Exercise goal:
Lines in the listing below that include the word "pmat" need to be copied.

[[ Material for this exercise, beginning ]]

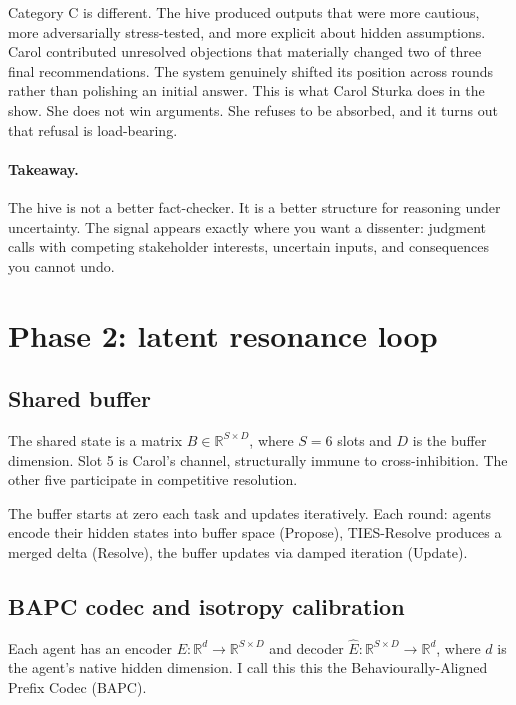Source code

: \documentclass[10pt,twocolumn]{article}
\begin{document}
Category C is different. The hive produced outputs that were more cautious, more adversarially stress-tested, and more explicit about hidden assumptions. Carol contributed unresolved objections that materially changed two of three final recommendations. The system genuinely shifted its position across rounds rather than polishing an initial answer. This is what Carol Sturka does in the show. She does not win arguments. She refuses to be absorbed, and it turns out that refusal is load-bearing.

\paragraph{Takeaway.}
The hive is not a better fact-checker. It is a better structure for reasoning under uncertainty. The signal appears exactly where you want a dissenter: judgment calls with competing stakeholder interests, uncertain inputs, and consequences you cannot undo.

\section{Phase 2: latent resonance loop}
\label{sec:architecture}

\subsection{Shared buffer}

The shared state is a matrix $B \in \mathbb{R}^{S \times D}$, where $S = 6$ slots and $D$ is the buffer dimension. Slot 5 is Carol's channel, structurally immune to cross-inhibition. The other five participate in competitive resolution.

The buffer starts at zero each task and updates iteratively. Each round: agents encode their hidden states into buffer space (Propose), TIES-Resolve produces a merged delta (Resolve), the buffer updates via damped iteration (Update).

\subsection{BAPC codec and isotropy calibration}
\label{sec:isocal}

Each agent has an encoder $E: \mathbb{R}^{d} \to \mathbb{R}^{S \times D}$ and decoder $\hat{E}: \mathbb{R}^{S \times D} \to \mathbb{R}^{d}$, where $d$ is the agent's native hidden dimension. I call this this the Behaviourally-Aligned Prefix Codec (BAPC).
\end{document}
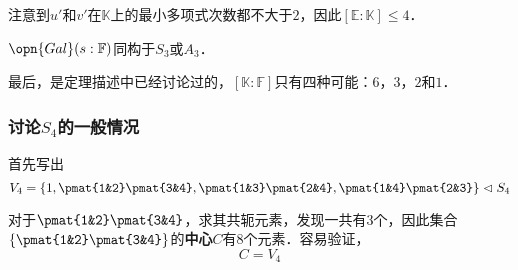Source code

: 注意到$u'$和$v'$在$\mathbb{K}$上的最小多项式次数都不大于$2$，因此$[\mathbb{E}:\mathbb{K}]\leq 4$．

$\opn{Gal}(s:\mathbb{F})$同构于$S_3$或$A_3$．

最后，是定理描述中已经讨论过的，$[\mathbb{K}:\mathbb{F}]$只有四种可能：$6$，$3$，$2$和$1$．

\subsubsection{讨论$S_4$的一般情况}

首先写出
\begin{equation}
V_4=\{1, \pmat{1&2}\pmat{3&4}, \pmat{1&3}\pmat{2&4}, \pmat{1&4}\pmat{2&3}\}\vartriangleleft S_4
\end{equation}

对于$\pmat{1&2}\pmat{3&4}$，求其共轭元素，发现一共有$3$个，因此集合$\{\pmat{1&2}\pmat{3&4}\}$的\textbf{中心}$C$有$8$个元素．容易验证，
\begin{equation}
C = V_4
\end{equation}








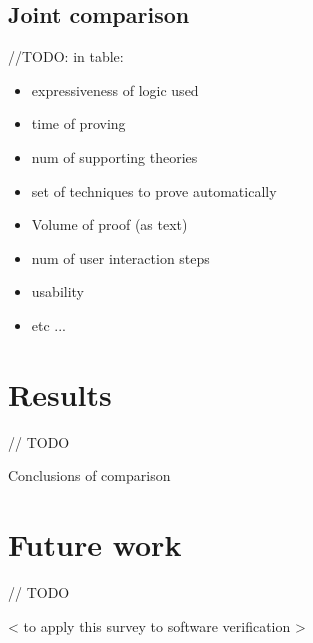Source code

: \documentclass[article]{aaltoseries}
\begin{document}

\subsection{Joint comparison}
\label{sec:joint_comparison}

//TODO: in table:
\begin{itemize}
\itemsep0em
	\item expressiveness of logic used
	\item time of proving
	\item num of supporting theories
	\item set of techniques to prove automatically
	\item Volume of proof (as text)
	\item num of user interaction steps
	\item usability
	\item etc ...
\end{itemize}


\section{Results}
\label{sec:results}

// TODO

Conclusions of comparison


\section{Future work}
\label{sec:future_work}

// TODO

< to apply this survey to software verification >






\end{document}
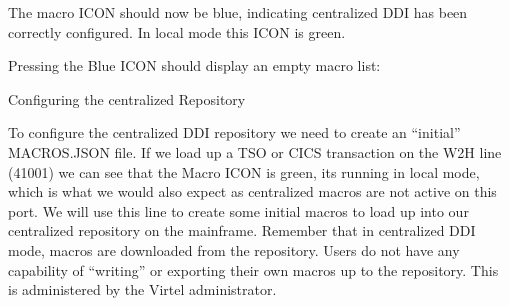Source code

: \documentclass[letterpaper,10pt,english]{sphinxmanual}
\begin{document}
\sphinxAtStartPar
The macro ICON should now be blue, indicating centralized DDI has been correctly configured. In local mode this ICON is green.

\sphinxAtStartPar
{}

\sphinxAtStartPar
{}

\sphinxAtStartPar
Pressing the Blue ICON should display an empty macro list:

\sphinxAtStartPar
{}

\sphinxAtStartPar
{}

\ignorespaces 
\sphinxAtStartPar
Configuring the centralized Repository

\sphinxAtStartPar
To configure the centralized DDI repository we need to create an “initial” MACROS.JSON file. If we load up a TSO or CICS transaction on the W2H line (41001) we can see that the Macro ICON is green, its running in local mode, which is what we would also expect as centralized macros are not active on this port. We will use this line to create some initial macros to load up into our centralized repository on the mainframe. Remember that in centralized DDI mode, macros are downloaded from the repository. Users do not have any capability of “writing” or exporting their own macros up to the repository. This is administered by the Virtel administrator.

\begin{sphinxVerbatim}[commandchars=\\\{\}]
\end{sphinxVerbatim}

\sphinxAtStartPar
{}

\sphinxAtStartPar
{}

\ignorespaces 
\end{document}
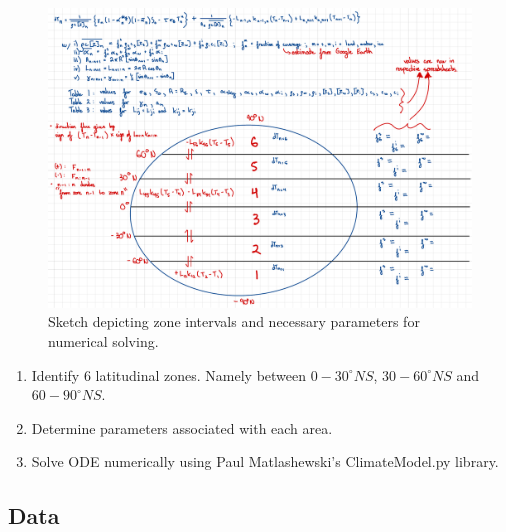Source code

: \documentclass[12pt]{article}
\begin{document}
\begin{figure}[H]
    \centering
    \includegraphics[scale=0.3]{Graphicalg.pdf}
    \caption{
        Sketch depicting zone intervals and necessary parameters for numerical
        solving.
    }
    \label{fig:graphicalg}
\end{figure}
\FloatBarrier

\begin{enumerate}
    \item Identify 6 latitudinal zones. Namely between $0-30^{\circ}NS$,
    $30-60^{\circ}NS$ and $60-90^{\circ}NS$.
    \item Determine parameters associated with each area.
    \item Solve ODE numerically using Paul Matlashewski's
    ClimateModel.py library.  
\end{enumerate}

\subsection{Data}
\end{document}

[[ Material for this exercise, end ]]

Solution to this problem:
V_4=\{1, \pmat{1&2}\pmat{3&4}, \pmat{1&3}\pmat{2&4}, \pmat{1&4}\pmat{2&3}\}\vartriangleleft S_4
对于$\pmat{1&2}\pmat{3&4}$，求其共轭元素，发现一共有$3$个，因此集合$\{\pmat{1&2}\pmat{3&4}\}$的\textbf{中心}$C$有$8$个元素．容易验证，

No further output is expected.